====== Data in this exercise

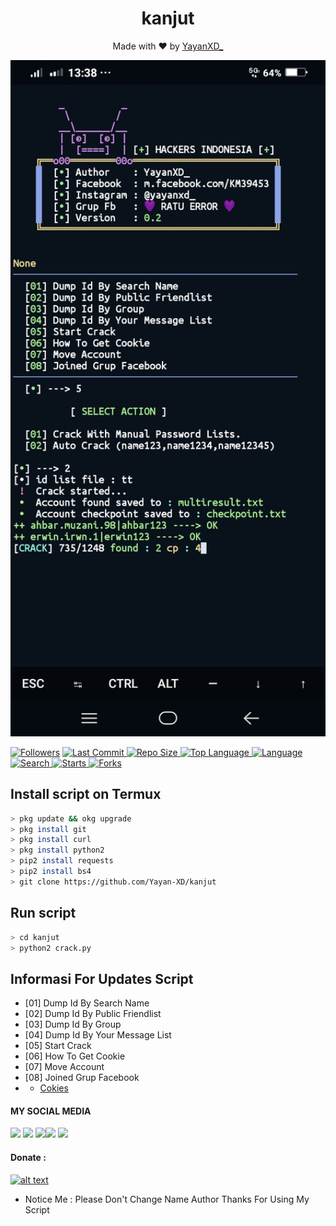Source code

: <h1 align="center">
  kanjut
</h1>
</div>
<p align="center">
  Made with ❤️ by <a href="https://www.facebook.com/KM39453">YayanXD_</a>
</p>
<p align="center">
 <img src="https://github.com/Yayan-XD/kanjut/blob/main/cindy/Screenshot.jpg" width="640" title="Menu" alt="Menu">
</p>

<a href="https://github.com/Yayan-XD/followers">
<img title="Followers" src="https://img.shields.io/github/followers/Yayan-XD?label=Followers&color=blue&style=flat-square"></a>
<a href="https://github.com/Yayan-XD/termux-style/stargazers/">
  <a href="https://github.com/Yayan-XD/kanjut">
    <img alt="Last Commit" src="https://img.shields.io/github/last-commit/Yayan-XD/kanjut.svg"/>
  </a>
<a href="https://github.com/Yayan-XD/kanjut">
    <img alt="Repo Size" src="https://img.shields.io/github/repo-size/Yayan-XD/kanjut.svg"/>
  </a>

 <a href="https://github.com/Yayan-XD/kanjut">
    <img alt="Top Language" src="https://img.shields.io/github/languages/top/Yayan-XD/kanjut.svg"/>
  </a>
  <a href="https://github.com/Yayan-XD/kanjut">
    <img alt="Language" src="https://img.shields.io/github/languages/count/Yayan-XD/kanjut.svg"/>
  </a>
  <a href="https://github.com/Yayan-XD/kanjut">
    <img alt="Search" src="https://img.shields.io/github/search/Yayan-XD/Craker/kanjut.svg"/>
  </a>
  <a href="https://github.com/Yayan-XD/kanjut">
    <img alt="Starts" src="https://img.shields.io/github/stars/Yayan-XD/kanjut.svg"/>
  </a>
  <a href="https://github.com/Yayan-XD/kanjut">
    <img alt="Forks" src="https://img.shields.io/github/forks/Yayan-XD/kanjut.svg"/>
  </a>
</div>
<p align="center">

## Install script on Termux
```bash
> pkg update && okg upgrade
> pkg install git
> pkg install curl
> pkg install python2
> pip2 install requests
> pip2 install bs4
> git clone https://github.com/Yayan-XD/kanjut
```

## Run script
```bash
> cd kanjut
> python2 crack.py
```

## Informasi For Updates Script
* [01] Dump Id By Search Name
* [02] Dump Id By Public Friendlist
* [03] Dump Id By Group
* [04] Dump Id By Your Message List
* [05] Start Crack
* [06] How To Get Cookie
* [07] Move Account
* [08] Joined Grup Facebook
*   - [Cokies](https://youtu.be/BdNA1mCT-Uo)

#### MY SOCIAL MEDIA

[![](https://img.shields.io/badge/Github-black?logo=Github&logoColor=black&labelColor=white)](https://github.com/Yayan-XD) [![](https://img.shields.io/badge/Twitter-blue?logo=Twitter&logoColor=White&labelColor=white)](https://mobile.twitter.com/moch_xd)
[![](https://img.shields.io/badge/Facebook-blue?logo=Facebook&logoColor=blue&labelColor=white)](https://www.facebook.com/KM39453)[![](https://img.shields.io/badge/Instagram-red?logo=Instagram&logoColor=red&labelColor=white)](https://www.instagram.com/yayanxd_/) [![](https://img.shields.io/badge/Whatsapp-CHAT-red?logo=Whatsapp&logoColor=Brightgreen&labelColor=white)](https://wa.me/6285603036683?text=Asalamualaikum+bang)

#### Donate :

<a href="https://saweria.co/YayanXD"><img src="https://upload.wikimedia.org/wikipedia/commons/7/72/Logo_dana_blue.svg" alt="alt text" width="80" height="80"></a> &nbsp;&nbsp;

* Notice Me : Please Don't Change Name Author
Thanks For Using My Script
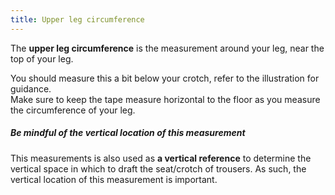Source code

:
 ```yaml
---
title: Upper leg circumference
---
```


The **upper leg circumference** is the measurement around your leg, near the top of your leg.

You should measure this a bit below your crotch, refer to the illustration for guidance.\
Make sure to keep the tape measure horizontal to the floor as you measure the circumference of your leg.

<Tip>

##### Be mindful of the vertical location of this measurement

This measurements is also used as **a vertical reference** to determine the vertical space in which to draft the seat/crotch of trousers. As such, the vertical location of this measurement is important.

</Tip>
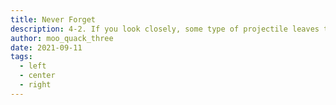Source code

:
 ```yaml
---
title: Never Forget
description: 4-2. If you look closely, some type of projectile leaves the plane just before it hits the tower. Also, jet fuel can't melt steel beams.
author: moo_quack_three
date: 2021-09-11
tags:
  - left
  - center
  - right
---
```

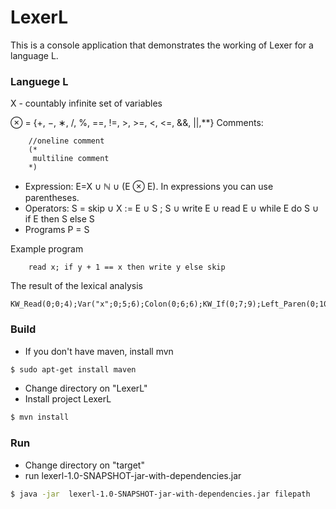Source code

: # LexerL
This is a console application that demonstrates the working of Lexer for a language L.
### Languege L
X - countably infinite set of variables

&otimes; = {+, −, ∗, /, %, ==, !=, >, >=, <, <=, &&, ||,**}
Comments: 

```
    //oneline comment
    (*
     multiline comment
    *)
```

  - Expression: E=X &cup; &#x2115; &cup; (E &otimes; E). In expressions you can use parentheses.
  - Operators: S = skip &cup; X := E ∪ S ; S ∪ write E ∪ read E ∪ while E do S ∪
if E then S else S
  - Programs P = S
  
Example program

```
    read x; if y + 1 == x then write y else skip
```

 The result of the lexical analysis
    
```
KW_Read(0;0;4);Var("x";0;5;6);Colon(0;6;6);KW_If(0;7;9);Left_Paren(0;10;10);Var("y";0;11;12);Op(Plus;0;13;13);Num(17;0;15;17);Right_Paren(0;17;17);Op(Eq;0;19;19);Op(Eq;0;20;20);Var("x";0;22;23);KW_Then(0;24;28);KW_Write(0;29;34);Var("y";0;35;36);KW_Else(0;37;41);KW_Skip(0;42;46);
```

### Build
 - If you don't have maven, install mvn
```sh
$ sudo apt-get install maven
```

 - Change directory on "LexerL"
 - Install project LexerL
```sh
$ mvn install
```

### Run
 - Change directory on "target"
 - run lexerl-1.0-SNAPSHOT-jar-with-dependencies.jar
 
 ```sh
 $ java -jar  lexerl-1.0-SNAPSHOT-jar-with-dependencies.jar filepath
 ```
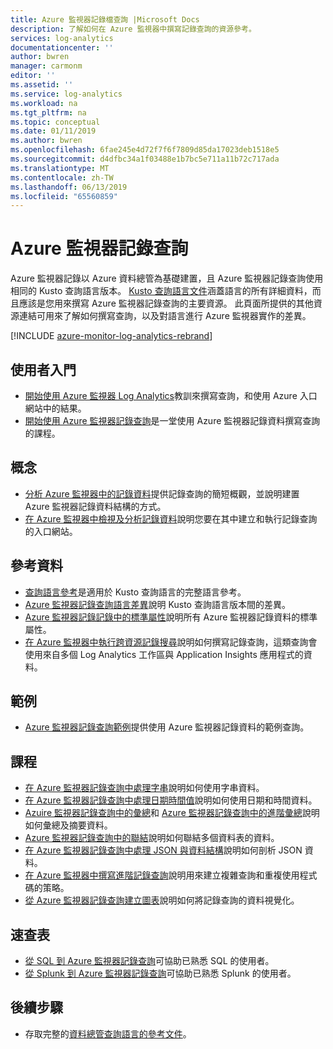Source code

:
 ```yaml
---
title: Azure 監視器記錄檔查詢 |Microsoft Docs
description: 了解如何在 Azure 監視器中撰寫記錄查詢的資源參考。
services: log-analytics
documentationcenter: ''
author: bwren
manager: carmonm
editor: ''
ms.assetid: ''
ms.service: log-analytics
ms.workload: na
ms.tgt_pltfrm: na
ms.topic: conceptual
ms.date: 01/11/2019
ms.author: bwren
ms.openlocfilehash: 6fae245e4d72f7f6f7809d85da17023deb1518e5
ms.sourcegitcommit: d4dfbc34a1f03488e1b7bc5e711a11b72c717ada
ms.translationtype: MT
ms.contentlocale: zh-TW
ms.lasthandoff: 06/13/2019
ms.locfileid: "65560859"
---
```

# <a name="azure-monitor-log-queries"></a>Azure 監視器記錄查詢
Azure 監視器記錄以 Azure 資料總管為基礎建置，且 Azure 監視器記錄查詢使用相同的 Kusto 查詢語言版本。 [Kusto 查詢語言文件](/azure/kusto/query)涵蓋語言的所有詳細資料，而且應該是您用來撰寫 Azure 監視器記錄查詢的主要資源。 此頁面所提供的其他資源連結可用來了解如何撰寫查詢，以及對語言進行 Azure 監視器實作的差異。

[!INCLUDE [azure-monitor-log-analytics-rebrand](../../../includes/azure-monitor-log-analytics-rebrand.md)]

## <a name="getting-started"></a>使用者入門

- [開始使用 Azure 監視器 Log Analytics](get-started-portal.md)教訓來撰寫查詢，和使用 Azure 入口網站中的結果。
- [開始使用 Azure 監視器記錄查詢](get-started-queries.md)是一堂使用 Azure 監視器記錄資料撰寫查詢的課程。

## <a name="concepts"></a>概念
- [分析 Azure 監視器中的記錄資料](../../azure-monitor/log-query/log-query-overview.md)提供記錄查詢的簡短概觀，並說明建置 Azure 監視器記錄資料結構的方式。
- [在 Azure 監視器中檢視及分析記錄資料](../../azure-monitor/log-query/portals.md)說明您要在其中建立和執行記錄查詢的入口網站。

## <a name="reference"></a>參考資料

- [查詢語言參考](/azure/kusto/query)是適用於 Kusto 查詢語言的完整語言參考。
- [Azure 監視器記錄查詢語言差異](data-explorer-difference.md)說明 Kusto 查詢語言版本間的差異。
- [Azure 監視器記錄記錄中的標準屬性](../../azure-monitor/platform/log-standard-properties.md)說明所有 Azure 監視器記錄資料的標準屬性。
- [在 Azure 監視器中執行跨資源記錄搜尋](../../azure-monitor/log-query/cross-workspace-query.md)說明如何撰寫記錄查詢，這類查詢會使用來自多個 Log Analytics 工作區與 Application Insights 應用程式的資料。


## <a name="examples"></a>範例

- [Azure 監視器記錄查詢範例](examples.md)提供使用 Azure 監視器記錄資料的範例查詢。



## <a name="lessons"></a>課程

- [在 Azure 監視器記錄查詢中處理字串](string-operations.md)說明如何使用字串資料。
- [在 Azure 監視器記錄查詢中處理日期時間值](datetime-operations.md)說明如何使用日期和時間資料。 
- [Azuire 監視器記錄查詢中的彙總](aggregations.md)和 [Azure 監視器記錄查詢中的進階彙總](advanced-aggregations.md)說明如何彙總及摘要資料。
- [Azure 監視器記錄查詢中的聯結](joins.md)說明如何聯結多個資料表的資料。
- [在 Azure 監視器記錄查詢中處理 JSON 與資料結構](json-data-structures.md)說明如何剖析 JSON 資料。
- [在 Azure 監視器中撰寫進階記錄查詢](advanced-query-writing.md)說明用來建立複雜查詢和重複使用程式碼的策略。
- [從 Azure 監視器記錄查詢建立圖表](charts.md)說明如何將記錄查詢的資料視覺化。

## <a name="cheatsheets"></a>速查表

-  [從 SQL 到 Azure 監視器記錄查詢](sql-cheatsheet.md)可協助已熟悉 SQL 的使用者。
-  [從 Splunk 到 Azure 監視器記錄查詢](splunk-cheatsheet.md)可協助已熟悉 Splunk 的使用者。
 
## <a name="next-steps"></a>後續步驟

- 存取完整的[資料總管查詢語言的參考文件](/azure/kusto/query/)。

============

Aim of the exercise >>
With "started" as the search word, count the matching lines in the records and give the number alone.

Response to this exercise >>
3